====== Supplied material

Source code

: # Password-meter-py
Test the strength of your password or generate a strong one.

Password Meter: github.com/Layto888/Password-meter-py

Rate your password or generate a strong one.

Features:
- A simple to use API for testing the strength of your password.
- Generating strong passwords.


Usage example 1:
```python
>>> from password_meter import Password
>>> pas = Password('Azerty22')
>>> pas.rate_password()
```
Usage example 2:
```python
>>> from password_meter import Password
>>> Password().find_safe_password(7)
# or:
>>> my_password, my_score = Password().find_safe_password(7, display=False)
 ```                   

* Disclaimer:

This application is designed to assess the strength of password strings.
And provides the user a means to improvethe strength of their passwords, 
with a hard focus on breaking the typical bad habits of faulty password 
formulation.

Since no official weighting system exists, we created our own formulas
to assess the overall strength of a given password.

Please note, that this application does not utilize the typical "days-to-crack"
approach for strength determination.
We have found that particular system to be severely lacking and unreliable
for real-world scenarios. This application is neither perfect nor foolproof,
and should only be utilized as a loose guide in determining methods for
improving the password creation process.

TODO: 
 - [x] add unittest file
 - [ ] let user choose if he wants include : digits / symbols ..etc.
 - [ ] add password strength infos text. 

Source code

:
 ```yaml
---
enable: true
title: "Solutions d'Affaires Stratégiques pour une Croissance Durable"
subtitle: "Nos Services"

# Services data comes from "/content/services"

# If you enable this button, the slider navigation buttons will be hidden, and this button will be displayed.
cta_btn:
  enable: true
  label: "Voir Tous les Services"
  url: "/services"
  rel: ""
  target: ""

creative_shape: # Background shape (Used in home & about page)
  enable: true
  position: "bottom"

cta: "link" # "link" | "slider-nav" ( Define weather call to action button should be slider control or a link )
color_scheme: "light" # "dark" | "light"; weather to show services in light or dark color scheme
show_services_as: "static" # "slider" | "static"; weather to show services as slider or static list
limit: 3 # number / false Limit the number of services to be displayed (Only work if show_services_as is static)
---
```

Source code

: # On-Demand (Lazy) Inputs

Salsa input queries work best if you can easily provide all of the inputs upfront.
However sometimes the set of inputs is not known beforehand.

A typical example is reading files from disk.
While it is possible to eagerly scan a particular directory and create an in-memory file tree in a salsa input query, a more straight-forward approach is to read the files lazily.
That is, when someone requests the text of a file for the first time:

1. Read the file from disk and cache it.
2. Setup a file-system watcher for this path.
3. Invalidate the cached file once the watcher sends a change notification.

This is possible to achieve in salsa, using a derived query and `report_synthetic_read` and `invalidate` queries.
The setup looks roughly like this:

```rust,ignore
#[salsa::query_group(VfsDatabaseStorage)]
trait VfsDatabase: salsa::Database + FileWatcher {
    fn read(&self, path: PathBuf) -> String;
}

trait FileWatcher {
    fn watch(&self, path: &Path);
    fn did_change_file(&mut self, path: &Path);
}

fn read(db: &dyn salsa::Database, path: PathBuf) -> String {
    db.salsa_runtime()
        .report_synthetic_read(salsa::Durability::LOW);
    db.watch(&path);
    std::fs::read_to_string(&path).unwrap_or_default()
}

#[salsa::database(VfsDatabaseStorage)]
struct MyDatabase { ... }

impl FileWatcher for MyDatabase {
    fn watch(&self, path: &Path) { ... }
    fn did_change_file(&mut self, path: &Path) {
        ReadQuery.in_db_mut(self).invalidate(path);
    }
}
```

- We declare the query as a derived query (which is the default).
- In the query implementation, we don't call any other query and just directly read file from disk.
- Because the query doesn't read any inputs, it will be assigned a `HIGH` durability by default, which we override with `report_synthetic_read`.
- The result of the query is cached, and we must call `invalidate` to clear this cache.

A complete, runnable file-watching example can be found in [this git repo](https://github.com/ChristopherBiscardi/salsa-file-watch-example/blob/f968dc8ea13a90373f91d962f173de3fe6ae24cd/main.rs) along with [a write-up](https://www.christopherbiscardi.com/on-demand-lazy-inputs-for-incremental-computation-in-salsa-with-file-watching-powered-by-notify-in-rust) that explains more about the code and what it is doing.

============

→ **What is being asked**
What is needed is an exact transcription of all the data.

→ **Result**
Source code

: # Password-meter-py
Test the strength of your password or generate a strong one.

Password Meter: github.com/Layto888/Password-meter-py

Rate your password or generate a strong one.

Features:
- A simple to use API for testing the strength of your password.
- Generating strong passwords.


Usage example 1:
```python
>>> from password_meter import Password
>>> pas = Password('Azerty22')
>>> pas.rate_password()
```
Usage example 2:
```python
>>> from password_meter import Password
>>> Password().find_safe_password(7)
# or:
>>> my_password, my_score = Password().find_safe_password(7, display=False)
 ```                   

* Disclaimer:

This application is designed to assess the strength of password strings.
And provides the user a means to improvethe strength of their passwords, 
with a hard focus on breaking the typical bad habits of faulty password 
formulation.

Since no official weighting system exists, we created our own formulas
to assess the overall strength of a given password.

Please note, that this application does not utilize the typical "days-to-crack"
approach for strength determination.
We have found that particular system to be severely lacking and unreliable
for real-world scenarios. This application is neither perfect nor foolproof,
and should only be utilized as a loose guide in determining methods for
improving the password creation process.

TODO: 
 - [x] add unittest file
 - [ ] let user choose if he wants include : digits / symbols ..etc.
 - [ ] add password strength infos text. 

Source code

:
 ```yaml
---
enable: true
title: "Solutions d'Affaires Stratégiques pour une Croissance Durable"
subtitle: "Nos Services"

# Services data comes from "/content/services"

# If you enable this button, the slider navigation buttons will be hidden, and this button will be displayed.
cta_btn:
  enable: true
  label: "Voir Tous les Services"
  url: "/services"
  rel: ""
  target: ""

creative_shape: # Background shape (Used in home & about page)
  enable: true
  position: "bottom"

cta: "link" # "link" | "slider-nav" ( Define weather call to action button should be slider control or a link )
color_scheme: "light" # "dark" | "light"; weather to show services in light or dark color scheme
show_services_as: "static" # "slider" | "static"; weather to show services as slider or static list
limit: 3 # number / false Limit the number of services to be displayed (Only work if show_services_as is static)
---
```

Source code

: # On-Demand (Lazy) Inputs

Salsa input queries work best if you can easily provide all of the inputs upfront.
However sometimes the set of inputs is not known beforehand.

A typical example is reading files from disk.
While it is possible to eagerly scan a particular directory and create an in-memory file tree in a salsa input query, a more straight-forward approach is to read the files lazily.
That is, when someone requests the text of a file for the first time:

1. Read the file from disk and cache it.
2. Setup a file-system watcher for this path.
3. Invalidate the cached file once the watcher sends a change notification.

This is possible to achieve in salsa, using a derived query and `report_synthetic_read` and `invalidate` queries.
The setup looks roughly like this:

```rust,ignore
#[salsa::query_group(VfsDatabaseStorage)]
trait VfsDatabase: salsa::Database + FileWatcher {
    fn read(&self, path: PathBuf) -> String;
}

trait FileWatcher {
    fn watch(&self, path: &Path);
    fn did_change_file(&mut self, path: &Path);
}

fn read(db: &dyn salsa::Database, path: PathBuf) -> String {
    db.salsa_runtime()
        .report_synthetic_read(salsa::Durability::LOW);
    db.watch(&path);
    std::fs::read_to_string(&path).unwrap_or_default()
}

#[salsa::database(VfsDatabaseStorage)]
struct MyDatabase { ... }

impl FileWatcher for MyDatabase {
    fn watch(&self, path: &Path) { ... }
    fn did_change_file(&mut self, path: &Path) {
        ReadQuery.in_db_mut(self).invalidate(path);
    }
}
```

- We declare the query as a derived query (which is the default).
- In the query implementation, we don't call any other query and just directly read file from disk.
- Because the query doesn't read any inputs, it will be assigned a `HIGH` durability by default, which we override with `report_synthetic_read`.
- The result of the query is cached, and we must call `invalidate` to clear this cache.

A complete, runnable file-watching example can be found in [this git repo](https://github.com/ChristopherBiscardi/salsa-file-watch-example/blob/f968dc8ea13a90373f91d962f173de3fe6ae24cd/main.rs) along with [a write-up](https://www.christopherbiscardi.com/on-demand-lazy-inputs-for-incremental-computation-in-salsa-with-file-watching-powered-by-notify-in-rust) that explains more about the code and what it is doing.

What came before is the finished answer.